▼▼▼

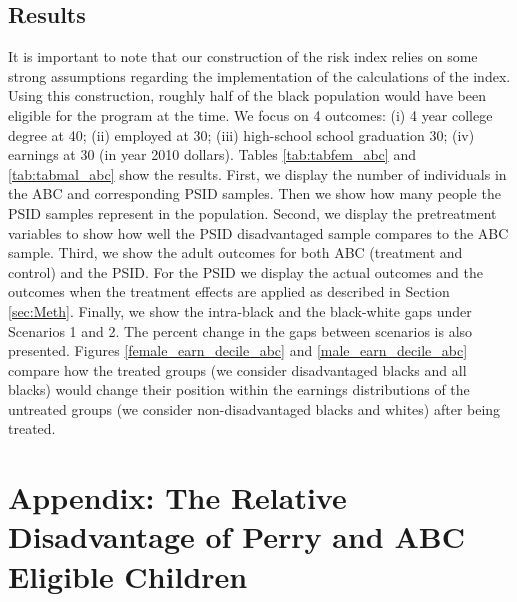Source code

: \subsection{Results}
It is important to note that our construction of the risk index relies on some strong assumptions regarding the implementation of the calculations of the index. Using this construction, roughly half of the black population would have been eligible for the program at the time. We focus on 4 outcomes: (i) 4 year college degree at 40; (ii) employed at 30; (iii) high-school school graduation 30; (iv) earnings at 30 (in year 2010 dollars). Tables \ref{tab:tabfem_abc} and \ref{tab:tabmal_abc} show the results. First, we display the number of individuals in the ABC and corresponding PSID samples. Then we show how many people the PSID samples represent in the population. Second, we display the pretreatment variables to show how well the PSID disadvantaged sample compares to the ABC sample. Third, we show the adult outcomes for both ABC (treatment and control) and the PSID. For the PSID we display the actual outcomes and the outcomes when the treatment effects are applied as described in Section \ref{sec:Meth}. Finally, we show the intra-black and the black-white gaps under Scenarios 1 and 2. The percent change in the gaps between scenarios is also presented. Figures \ref{female_earn_decile_abc} and \ref{male_earn_decile_abc} compare how the treated groups (we consider disadvantaged blacks and all blacks) would  change their position within the earnings distributions of the untreated groups (we consider non-disadvantaged blacks and whites) after being treated.


\clearpage
{}


\restoregeometry


\restoregeometry

\medskip{}

\newpage
\section{Appendix: The Relative Disadvantage of Perry and ABC Eligible Children} \label{sec:comp}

▲▲▲

» Task brief: Reproduce, word for word, everything in the listing above except the pictures.

» Worked solution:
Source code

: \subsection{Results}
It is important to note that our construction of the risk index relies on some strong assumptions regarding the implementation of the calculations of the index. Using this construction, roughly half of the black population would have been eligible for the program at the time. We focus on 4 outcomes: (i) 4 year college degree at 40; (ii) employed at 30; (iii) high-school school graduation 30; (iv) earnings at 30 (in year 2010 dollars). Tables \ref{tab:tabfem_abc} and \ref{tab:tabmal_abc} show the results. First, we display the number of individuals in the ABC and corresponding PSID samples. Then we show how many people the PSID samples represent in the population. Second, we display the pretreatment variables to show how well the PSID disadvantaged sample compares to the ABC sample. Third, we show the adult outcomes for both ABC (treatment and control) and the PSID. For the PSID we display the actual outcomes and the outcomes when the treatment effects are applied as described in Section \ref{sec:Meth}. Finally, we show the intra-black and the black-white gaps under Scenarios 1 and 2. The percent change in the gaps between scenarios is also presented. Figures \ref{female_earn_decile_abc} and \ref{male_earn_decile_abc} compare how the treated groups (we consider disadvantaged blacks and all blacks) would  change their position within the earnings distributions of the untreated groups (we consider non-disadvantaged blacks and whites) after being treated.


\clearpage
{}


\restoregeometry


\restoregeometry

\medskip{}

\newpage
\section{Appendix: The Relative Disadvantage of Perry and ABC Eligible Children} \label{sec:comp}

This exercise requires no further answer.